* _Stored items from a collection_
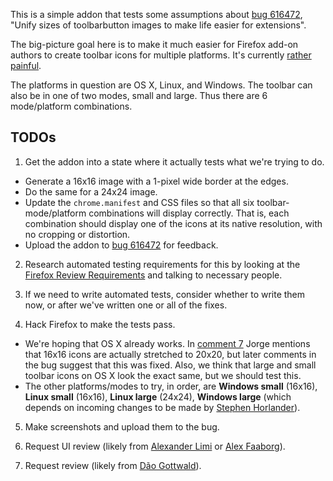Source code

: This is a simple addon that tests some assumptions about [bug 616472], "Unify sizes of toolbarbutton images to make life easier for extensions".

The big-picture goal here is to make it much easier for Firefox add-on authors to create toolbar icons for multiple platforms. It's currently [rather painful][].

The platforms in question are OS X, Linux, and Windows. The toolbar can also be in one of two modes, small and large. Thus there are 6 mode/platform combinations.

## TODOs

1. Get the addon into a state where it actually tests what we're trying to do.

  * Generate a 16x16 image with a 1-pixel wide border at the edges.
  * Do the same for a 24x24 image.
  * Update the `chrome.manifest` and CSS files so that all six toolbar-mode/platform combinations will display correctly. That is, each combination should display one of the icons at its native resolution, with no cropping or distortion.
  * Upload the addon to [bug 616472][] for feedback.

2. Research automated testing requirements for this by looking at the [Firefox Review Requirements][] and talking to necessary people.

3. If we need to write automated tests, consider whether to write them now, or after we've written one or all of the fixes.

4. Hack Firefox to make the tests pass.

  * We're hoping that OS X already works. In [comment 7][] Jorge mentions that 16x16 icons are actually stretched to 20x20, but later comments in the bug suggest that this was fixed. Also, we think that large and small toolbar icons on OS X look the exact same, but we should test this.
  * The other platforms/modes to try, in order, are **Windows small** (16x16), **Linux small** (16x16), **Linux large** (24x24), **Windows large** (which depends on incoming changes to be made by  [Stephen Horlander][]).

5. Make screenshots and upload them to the bug.

6. Request UI review (likely from [Alexander Limi][] or [Alex Faaborg][]).

7. Request review (likely from [Dão Gottwald][]).

  [rather painful]: http://blog.mozilla.com/addons/2010/12/02/toolbar-buttons-in-firefox-4/
  [comment 7]: https://bugzilla.mozilla.org/show_bug.cgi?id=616472#c7
  [bug 616472]: https://bugzilla.mozilla.org/show_bug.cgi?id=616472
  [Stephen Horlander]: http://stephenhorlander.com/
  [Firefox Review Requirements]: http://www.mozilla.org/projects/firefox/review.html
  [Alexander Limi]: http://limi.net/
  [Alex Faaborg]: http://blog.mozilla.com/faaborg/
  [Dão Gottwald]: http://en.design-noir.de/

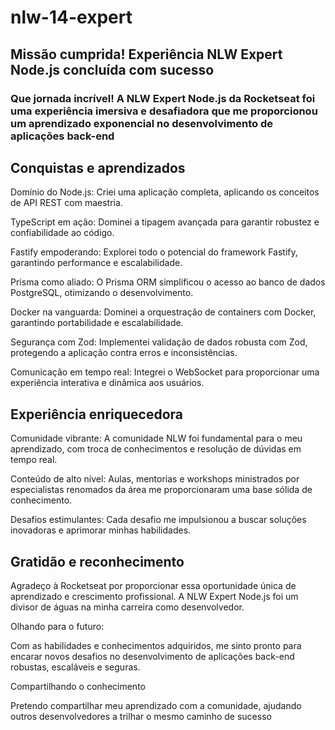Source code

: # nlw-14-expert

## Missão cumprida! Experiência NLW Expert Node.js concluída com sucesso

### Que jornada incrível! A NLW Expert Node.js da Rocketseat foi uma experiência imersiva e desafiadora que me proporcionou um aprendizado exponencial no desenvolvimento de aplicações back-end

## Conquistas e aprendizados

Domínio do Node.js: Criei uma aplicação completa, aplicando os conceitos de API REST com maestria.

TypeScript em ação: Dominei a tipagem avançada para garantir robustez e confiabilidade ao código.

Fastify empoderando: Explorei todo o potencial do framework Fastify, garantindo performance e escalabilidade.

Prisma como aliado: O Prisma ORM simplificou o acesso ao banco de dados PostgreSQL, otimizando o desenvolvimento.

Docker na vanguarda: Dominei a orquestração de containers com Docker, garantindo portabilidade e escalabilidade.

Segurança com Zod: Implementei validação de dados robusta com Zod, protegendo a aplicação contra erros e inconsistências.

Comunicação em tempo real: Integrei o WebSocket para proporcionar uma experiência interativa e dinâmica aos usuários.

## Experiência enriquecedora

Comunidade vibrante: A comunidade NLW foi fundamental para o meu aprendizado, com troca de conhecimentos e resolução de dúvidas em tempo real.

Conteúdo de alto nível: Aulas, mentorias e workshops ministrados por especialistas renomados da área me proporcionaram uma base sólida de conhecimento.

Desafios estimulantes: Cada desafio me impulsionou a buscar soluções inovadoras e aprimorar minhas habilidades.

## Gratidão e reconhecimento

Agradeço à Rocketseat por proporcionar essa oportunidade única de aprendizado e crescimento profissional. A NLW Expert Node.js foi um divisor de águas na minha carreira como desenvolvedor.

Olhando para o futuro:

Com as habilidades e conhecimentos adquiridos, me sinto pronto para encarar novos desafios no desenvolvimento de aplicações back-end robustas, escaláveis e seguras.

Compartilhando o conhecimento

Pretendo compartilhar meu aprendizado com a comunidade, ajudando outros desenvolvedores a trilhar o mesmo caminho de sucesso
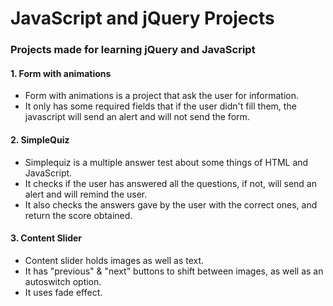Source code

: # JavaScript and jQuery Projects
### Projects made for learning jQuery and JavaScript

#### 1. Form with animations
- Form with animations is a project that ask the user for information. 
- It only has some required fields that if the user didn't fill them, the javascript will send an alert and will not send the form.

#### 2. SimpleQuiz
- Simplequiz is a multiple answer test about some things of HTML and JavaScript.
- It checks if the user has answered all the questions, if not, will send an alert and will remind the user.
- It also checks the answers gave by the user with the correct ones, and return the score obtained.

#### 3. Content Slider
- Content slider holds images as well as text.
- It has "previous" & "next" buttons to shift between images, as well as an autoswitch option.
- It uses fade effect.
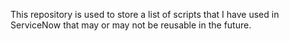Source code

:This repository is used to store a list of scripts that I have used in ServiceNow that may or may not be reusable in the future.
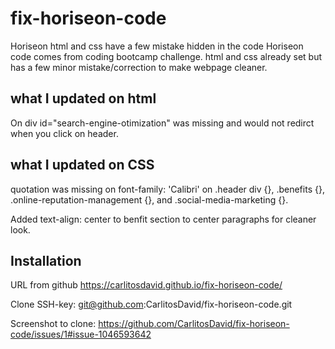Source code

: # fix-horiseon-code

Horiseon html and css have a few mistake hidden in the code
Horiseon code comes from coding bootcamp challenge. 
html and css already set but has a few minor mistake/correction to make webpage cleaner.


## what I updated on html
On <!--div class="content"-->
div id="search-engine-otimization" was missing and would not redirct when you click on header.

## what I updated on CSS
quotation was missing on font-family: 'Calibri' on .header div {}, .benefits {}, .online-reputation-management {}, and .social-media-marketing {}.

Added text-align: center to benfit section to center paragraphs for cleaner look. 

## Installation

URL from github https://carlitosdavid.github.io/fix-horiseon-code/

Clone SSH-key: git@github.com:CarlitosDavid/fix-horiseon-code.git

Screenshot to clone:
https://github.com/CarlitosDavid/fix-horiseon-code/issues/1#issue-1046593642
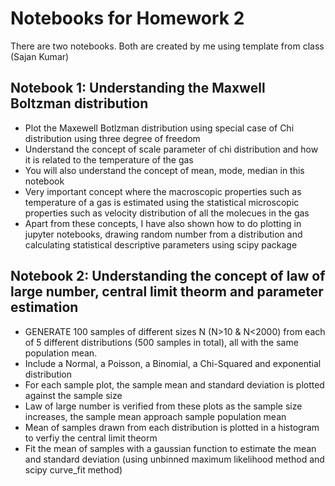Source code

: # Notebooks for Homework 2
There are two notebooks. Both are created by me using template from class (Sajan Kumar)
## Notebook 1: Understanding the Maxwell Boltzman distribution
* Plot the Maxewell Botlzman distribution using special case of Chi distribution using three degree of freedom
* Understand the concept of scale parameter of chi distribution and how it is related to the temperature of the gas
* You will also understand the concept of mean, mode, median in this notebook
* Very important concept where the macroscopic properties such as temperature of a gas is estimated using the statistical microscopic properties such as velocity distribution of all the molecues in the gas
* Apart from these concepts, I have also shown how to do plotting in jupyter notebooks, drawing random number from a distribution and calculating statistical descriptive parameters using scipy package
## Notebook 2: Understanding the concept of law of large number, central limit theorm and parameter estimation
* GENERATE 100 samples of different sizes N (N>10 & N<2000) from each of 5 different distributions (500 samples in total), all with the same population mean.
* Include a Normal, a Poisson, a Binomial, a Chi-Squared and exponential distribution
* For each sample plot, the sample mean and standard deviation is plotted against the sample size
* Law of large number is verified from these plots as the sample size increases, the sample mean approach sample population mean
* Mean of samples drawn from each distribution is plotted in a histogram to verfiy the central limit theorm
* Fit the mean of samples with a gaussian function to estimate the mean and standard deviation (using unbinned maximum likelihood method and scipy curve_fit method)

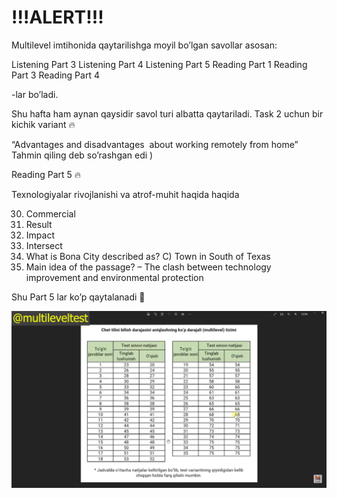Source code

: # !!!ALERT!!!


Multilevel imtihonida qaytarilishga moyil bo’lgan savollar asosan:

Listening Part 3
Listening Part 4
Listening Part 5
Reading Part 1
Reading Part 3
Reading Part 4

-lar bo’ladi.

Shu hafta ham aynan qaysidir savol turi albatta qaytariladi.
Task 2 uchun bir kichik variant 🔥

“Advantages and disadvantages  about working remotely from home”
 
Tahmin qiling deb so’rashgan edi )

Reading Part 5 🔥

Texnologiyalar rivojlanishi va atrof-muhit haqida haqida

30. Commercial
31. Result
32. Impact
33. Intersect
34. What is Bona City described as? C) Town in South of Texas
35. Main idea of the passage? – The clash between technology improvement and environmental protection


Shu Part 5 lar ko’p qaytalanadi 💯

![Description](readme.png)
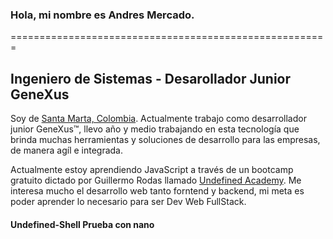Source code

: ### Hola, mi nombre es Andres Mercado.
=======================================================
## Ingeniero de Sistemas - Desarollador Junior GeneXus

Soy de [Santa Marta, Colombia](https://goo.gl/maps/avC1f8jxiWWHxVTi6). Actualmente trabajo como desarrollador junior GeneXus™, llevo año y medio trabajando en esta tecnología que brinda muchas herramientas y soluciones de desarrollo para las empresas, de manera agíl e integrada.

Actualmente estoy aprendiendo JavaScript a través de un bootcamp gratuito dictado por Guillermo Rodas llamado [Undefined Academy](https://undefined.academy/). Me interesa mucho el desarrollo web tanto forntend y backend, mi meta es poder aprender lo necesario para ser Dev Web FullStack.

#### Undefined-Shell Prueba con nano

<!--
**andresmercado92/andresmercado92** is a ✨ _special_ ✨ repository because its `README.md` (this file) appears on your GitHub profile.

Here are some ideas to get you started:

- 🔭 I’m currently working on ...
- 🌱 I’m currently learning ...
- 👯 I’m looking to collaborate on ...
- 🤔 I’m looking for help with ...
- 💬 Ask me about ...
- 📫 How to reach me: ...
- 😄 Pronouns: ...
- ⚡ Fun fact: ...
-->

* _WORK ORDER_
Whenever a line of the data includes the word "Faaborg", show that line in full.

* _RESULT OF THIS TASK_
6. Request UI review (likely from [Alexander Limi][] or [Alex Faaborg][]).
  [Alex Faaborg]: http://blog.mozilla.com/faaborg/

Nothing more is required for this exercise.